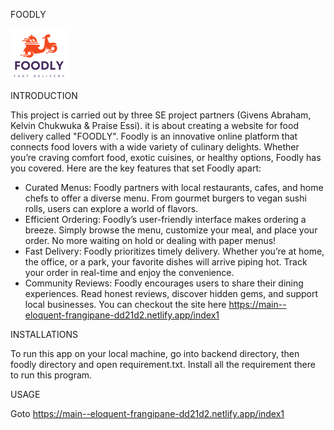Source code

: FOODLY

![alt text](frontend/Images/Logo.png)

INTRODUCTION

This project is carried out by three SE project partners (Givens Abraham, Kelvin Chukwuka & Praise Essi). it is about creating a website for food delivery called "FOODLY".
Foodly is an innovative online platform that connects food lovers with a wide variety of culinary delights. Whether you’re craving comfort food, exotic cuisines, or healthy options, Foodly has you covered. 
Here are the key features that set Foodly apart:
- Curated Menus:
Foodly partners with local restaurants, cafes, and home chefs to offer a diverse menu. From gourmet burgers to vegan sushi rolls, users can explore a world of flavors.
- Efficient Ordering:
Foodly’s user-friendly interface makes ordering a breeze. Simply browse the menu, customize your meal, and place your order. No more waiting on hold or dealing with paper menus!
- Fast Delivery:
Foodly prioritizes timely delivery. Whether you’re at home, the office, or a park, your favorite dishes will arrive piping hot. Track your order in real-time and enjoy the convenience.
- Community Reviews:
Foodly encourages users to share their dining experiences. Read honest reviews, discover hidden gems, and support local businesses.
You can checkout the site here https://main--eloquent-frangipane-dd21d2.netlify.app/index1

INSTALLATIONS

To run this app on your local machine, go into backend directory, then foodly directory and open requirement.txt. Install all the requirement there to run this program.

USAGE

Goto https://main--eloquent-frangipane-dd21d2.netlify.app/index1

WHAT THE TASK REQUIRES.
From the entries above, collect every line with the string "users" in it.

REPLY.
Foodly partners with local restaurants, cafes, and home chefs to offer a diverse menu. From gourmet burgers to vegan sushi rolls, users can explore a world of flavors.
Foodly encourages users to share their dining experiences. Read honest reviews, discover hidden gems, and support local businesses.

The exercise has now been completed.